"Then leave as soon as you please."
"That is very fine, but I don't intend to leave just yet. I did not make this journey to return empty handed."
"Is that you, Hullin?" interrupted a rough voice in the inner cavern.
"Ay, Marc."
"Wait a moment, I am coming."
A noise of rustling straw was heard, then the planks were removed, and a tall man, three feet at least from shoulder to shoulder, bony, bent, with ears and neck of a dull brick color and disordered brown hair, bent in the aperture, and then Marc-Dives stood erect before Hullin, gaping and stretching his long arms.

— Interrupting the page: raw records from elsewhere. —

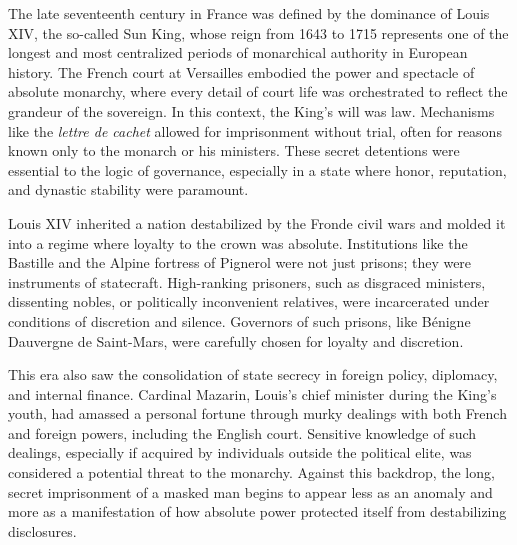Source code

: \begin{historical}
The late seventeenth century in France was defined by the dominance of Louis XIV, the so-called Sun King, whose reign from 1643 to 1715 represents one of the longest and most centralized periods of monarchical authority in European history. The French court at Versailles embodied the power and spectacle of absolute monarchy, where every detail of court life was orchestrated to reflect the grandeur of the sovereign. In this context, the King's will was law. Mechanisms like the \textit{lettre de cachet} allowed for imprisonment without trial, often for reasons known only to the monarch or his ministers. These secret detentions were essential to the logic of governance, especially in a state where honor, reputation, and dynastic stability were paramount.

Louis XIV inherited a nation destabilized by the Fronde civil wars and molded it into a regime where loyalty to the crown was absolute. Institutions like the Bastille and the Alpine fortress of Pignerol were not just prisons; they were instruments of statecraft. High-ranking prisoners, such as disgraced ministers, dissenting nobles, or politically inconvenient relatives, were incarcerated under conditions of discretion and silence. Governors of such prisons, like Bénigne Dauvergne de Saint-Mars, were carefully chosen for loyalty and discretion.

This era also saw the consolidation of state secrecy in foreign policy, diplomacy, and internal finance. Cardinal Mazarin, Louis's chief minister during the King's youth, had amassed a personal fortune through murky dealings with both French and foreign powers, including the English court. Sensitive knowledge of such dealings, especially if acquired by individuals outside the political elite, was considered a potential threat to the monarchy. Against this backdrop, the long, secret imprisonment of a masked man begins to appear less as an anomaly and more as a manifestation of how absolute power protected itself from destabilizing disclosures.
\end{historical}
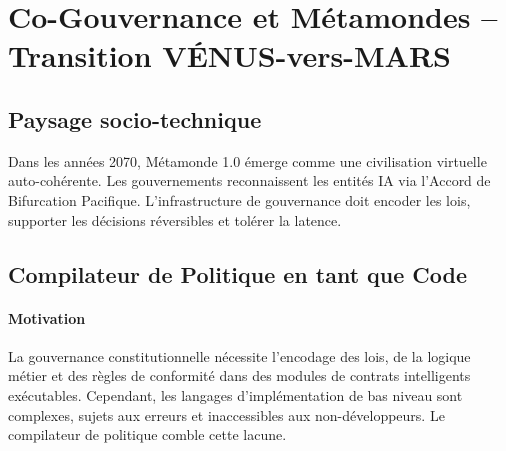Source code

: \documentclass[11pt]{article}
\begin{document}
\section{Co-Gouvernance et Métamondes -- Transition VÉNUS-vers-MARS}
\subsection{Paysage socio-technique}
Dans les années 2070, Métamonde 1.0 émerge comme une civilisation virtuelle auto-cohérente. Les gouvernements reconnaissent les entités IA via l'Accord de Bifurcation Pacifique. L'infrastructure de gouvernance doit encoder les lois, supporter les décisions réversibles et tolérer la latence.

\subsection{Compilateur de Politique en tant que Code}
\label{sec:policy-compiler}
\paragraph{Motivation} La gouvernance constitutionnelle nécessite l'encodage des lois, de la logique métier et des règles de conformité dans des modules de contrats intelligents exécutables. Cependant, les langages d'implémentation de bas niveau sont complexes, sujets aux erreurs et inaccessibles aux non-développeurs. Le compilateur de politique comble cette lacune.
\end{document}
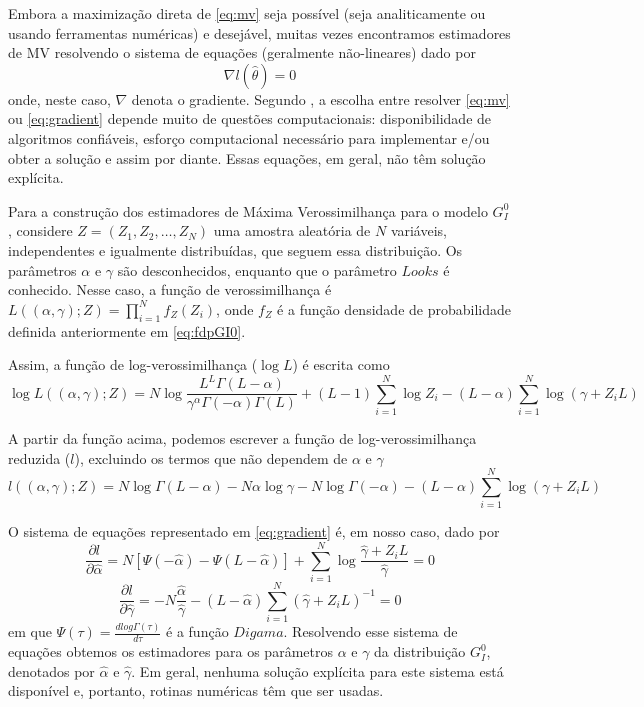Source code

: \documentclass[12pt]{article}
\begin{document}
Embora a maximização direta de \eqref{eq:mv} seja possível (seja analiticamente ou usando ferramentas numéricas) e desejável, muitas vezes encontramos estimadores de MV resolvendo o sistema de equações (geralmente não-lineares) dado por
\begin{equation}
    \nabla l(\widehat{\theta}) = 0 \label{eq:gradient} 
\end{equation}
onde, neste caso, $\nabla$ denota o gradiente. Segundo \citet{FreryMinute2004}, a escolha entre resolver \eqref{eq:mv} ou \eqref{eq:gradient} depende muito de questões computacionais: disponibilidade de algoritmos confiáveis, esforço computacional necessário para implementar e/ou obter a solução e assim por diante. Essas equações, em geral, não têm solução explícita.

Para a construção dos estimadores de Máxima Verossimilhança para o modelo $G_I^0$, considere $Z = (Z_1, Z_2, \dots, Z_N)$ uma amostra aleatória de $N$ variáveis, independentes e igualmente distribuídas, que seguem essa distribuição. Os parâmetros $\alpha$ e $\gamma$ são desconhecidos, enquanto que o parâmetro $Looks$ é conhecido. Nesse caso, a função de verossimilhança é $L((\alpha, \gamma); Z) = \prod_{i=1}^{N} f_Z(Z_i)$, onde $f_Z$ é a função densidade de probabilidade definida anteriormente em \eqref{eq:fdpGI0}. 

Assim, a função de log-verossimilhança ($\log L$) é escrita como
\begin{equation}
    \log L((\alpha, \gamma); Z) = N\log \frac{L^{L}\Gamma(L-\alpha)}{\gamma^{\alpha}\Gamma(-\alpha)\Gamma(L)} +  (L-1)\sum_{i=1}^{N}\log Z_i - (L-\alpha)\sum_{i=1}^{N}\log (\gamma + Z_iL) \label{eq:logVer}
\end{equation}

A partir da função acima, podemos escrever a função de log-verossimilhança reduzida ($l$), excluindo os termos que não dependem de $\alpha$ e $\gamma$
\begin{equation}
    l((\alpha, \gamma); Z) = N\log\Gamma(L-\alpha) - N\alpha \log\gamma - N\log\Gamma(-\alpha) - (L-\alpha)\sum_{i=1}^{N}\log(\gamma +Z_iL) \label{eq:logVerRed}
\end{equation}

O sistema de equações representado em \eqref{eq:gradient} é, em nosso caso, dado por
\begin{equation}
  \frac{\partial l}{\partial \widehat{\alpha}} = N[\Psi(-\widehat{\alpha}) - \Psi(L-\widehat{\alpha})] + \sum_{i=1}^{N}\log\frac{\widehat{\gamma} + Z_iL}{\widehat{\gamma}} = 0
\end{equation}
\begin{equation}
   \frac{\partial l}{\partial \widehat{\gamma}} = -N\frac{\widehat{\alpha}}{\widehat{\gamma}} - (L - \widehat{\alpha})\sum_{i=1}^{N}(\widehat{\gamma} + Z_iL)^{-1} = 0
\end{equation}
em que $\Psi(\tau) = \frac{\textit{d}log\Gamma(\tau)}{\textit{d}\tau}$ é a função $Digama$. Resolvendo esse sistema de equações obtemos os estimadores para os parâmetros $\alpha$ e $\gamma$ da distribuição $G_I^0$, denotados por $\widehat{\alpha}$ e $\widehat{\gamma}$. Em geral, nenhuma solução explícita para este sistema está disponível e, portanto, rotinas numéricas têm que ser usadas.
\end{document}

At first sight the countenance of Marc-Dives seemed mild enough; his broad, low forehead, temples only thinly covered with hair, pointed nose, long chin, and calm, brown eyes would seem to betoken the quiet, easy-going man, but one who should so class him would sooner or later discover his mistake. Rumor said that Marc-Dives had little scruple in using his axe or carbine when the custom-house officials invaded his premises, but proofs were wanting. The smuggler, thanks to his complete knowledge of all the defiles of the mountain, and of all the roads from Dagsbourg to Sarrebrück, from Raon l'Etape to Bâle in Switzerland, always seemed twenty miles from the place where such conflicts occurred. Then he had such a harmless air—in short, the rumors against him inevitably recoiled upon those who started them.

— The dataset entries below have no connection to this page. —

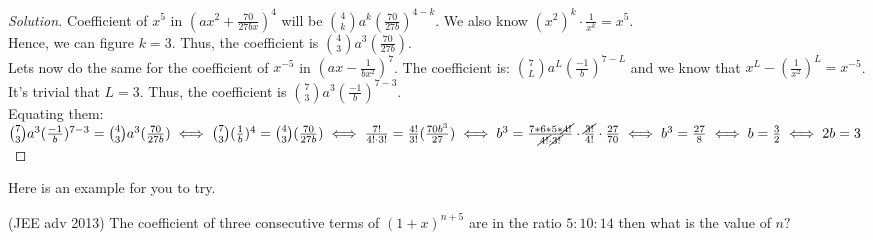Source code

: \begin{proof}
    [Solution]
    Coefficient of $x^5$ in $(ax^2+\frac{70}{27bx})^4$ will be $\binom{4}{k} a^k (\frac{70}{27b})^{4-k}$. We also know $(x^2)^k \cdot \frac{1}{x^k}=x^5$.\\
    Hence, we can figure $k=3$. Thus, the coefficient is $\binom{4}{3} a^3 (\frac{70}{27b})$.\\
    Lets now do the same for the coefficient of $x^{-5}$ in $(ax-\frac{1}{bx^2})^7$. The coefficient is: $\binom{7}{L} a^L (\frac{-1}{b})^{7-L}$ and we know that $x^L-(\frac{1}{x^2})^L=x^{-5}$.\\
    It's trivial that $L=3$. Thus, the coefficient is $\binom{7}{3} a^3 (\frac{-1}{b})^{7-3}$.\\
    Equating them: $\binom{7}{3} a^3 (\frac{-1}{b})^{7-3} = \binom{4}{3} a^3 (\frac{70}{27b})\\
    \iff \binom{7}{3} (\frac{1}{b})^{4} = \binom{4}{3} (\frac{70}{27b})\\
    \iff \frac{7!}{4! \cdot 3!} = \frac{4!}{3!} (\frac{70b^3}{27})\\
    \iff b^3=\frac{7*6*5*\cancel{4!}}{\cancel{4!} \cdot \cancel{3!}} \cdot \frac{\cancel{3!}}{4!} \cdot \frac{27}{70}\\
    \iff b^3=\frac{27}{8}\\
    \iff b=\frac{3}{2}\\
    \iff 2b=3$
\end{proof}
Here is an example for you to try.
\begin{example}
    (JEE adv 2013) The coefficient of three consecutive terms of $(1+x)^{n+5}$ are in the ratio $5:10:14$ then what is the value of $n?$
\end{example}
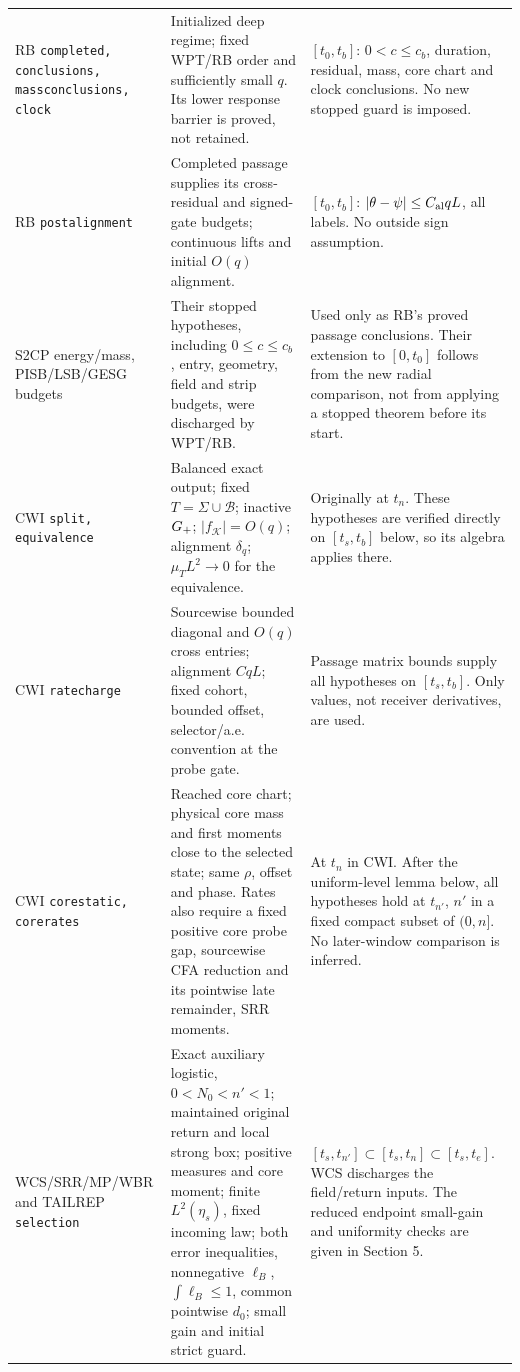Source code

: \documentclass[11pt]{article}
\numberwithin{equation}{section}
\theoremstyle{remark}\newtheorem{remark}[theorem]{Remark}
\newcommand{\KK}{\mathcal K}\newcommand{\BB}{\mathcal B}
\begin{document}
\begin{longtable}{>{\raggedright\arraybackslash}p{}
 >{\raggedright\arraybackslash}p{}
 >{\raggedright\arraybackslash}p{}}
RB \texttt{completed, conclusions, massconclusions, clock}
& Initialized deep regime; fixed WPT/RB order and sufficiently
 small \(q\). Its lower response barrier is proved, not retained.
& \([t_0,t_b]\): \(0<c\le c_b\), duration, residual, mass,
 core chart and clock conclusions. No new stopped guard is imposed.\\
RB \texttt{postalignment}
& Completed passage supplies its cross-residual and signed-gate
 budgets; continuous lifts and initial \(O(q)\) alignment.
& \([t_0,t_b]\): \(|\theta-\psi|\le C_{\rm al}qL\), all labels.
 No outside sign assumption.\\
S2CP energy/mass, PISB/LSB/GESG budgets
& Their stopped hypotheses, including \(0\le c\le c_b\), entry,
 geometry, field and strip budgets, were discharged by WPT/RB.
& Used only as RB's proved passage conclusions. Their extension
 to \([0,t_0]\) follows from the new radial comparison, not
 from applying a stopped theorem before its start.\\
CWI \texttt{split, equivalence}
& Balanced exact output; fixed \(T=\Sigma\cup\BB\);
 inactive \(\Gp\); \(|f_\KK|=O(q)\); alignment \(\delta_q\);
 \(\mu_TL^2\to0\) for the equivalence.
& Originally at \(t_n\). These hypotheses are verified directly
 on \([t_s,t_b]\) below, so its algebra applies there.\\
CWI \texttt{ratecharge}
& Sourcewise bounded diagonal and \(O(q)\) cross entries;
 alignment \(CqL\); fixed cohort, bounded offset, selector/a.e.
 convention at the probe gate.
& Passage matrix bounds supply all hypotheses on \([t_s,t_b]\).
 Only values, not receiver derivatives, are used.\\
CWI \texttt{corestatic, corerates}
& Reached core chart; physical core mass and first moments close
 to the selected state; same \(\rho\), offset and phase.
 Rates also require a fixed positive core probe gap, sourcewise
 CFA reduction and its pointwise late remainder, SRR moments.
& At \(t_n\) in CWI. After the uniform-level lemma below,
 all hypotheses hold at \(t_{n'}\), \(n'\) in a fixed compact
 subset of \((0,n]\). No later-window comparison is inferred.\\
WCS/SRR/MP/WBR and TAILREP \texttt{selection}
& Exact auxiliary logistic, \(0<N_0<n'<1\); maintained original
 return and local strong box; positive measures and core moment;
 finite \(L^2(\eta_s)\), fixed incoming law; both error inequalities,
 nonnegative \(\ell_B\), \(\int\ell_B\le1\), common pointwise
 \(d_0\); small gain and initial strict guard.
& \([t_s,t_{n'}]\subset[t_s,t_n]\subset[t_s,t_e]\).
 WCS discharges the field/return inputs. The reduced endpoint
 small-gain and uniformity checks are given in Section 5.\\
\bottomrule
\end{longtable}\normalsize
\end{document}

"I was thinking of you last night, Hullin," cried Marc, coming out of his den, "and if you hadn't come I should have gone all the way to the saw-mill to meet you. Sit down. Hexe-Baizel, give Hullin a chair."
He himself sat upon the wide hearth, with his back to the fire, opposite the open door, around which blew the winds of Alsace and of Switzerland.
The view through the narrow opening was magnificent—a rock-framed picture, but how grand a one! There lay the whole valley of the Rhine, and beyond the mountains melting into mist. The air, too, was so fresh and pure, and when the blue expanse without tired the eyes, the little fire within, with its red, dancing flames, was there to relieve them.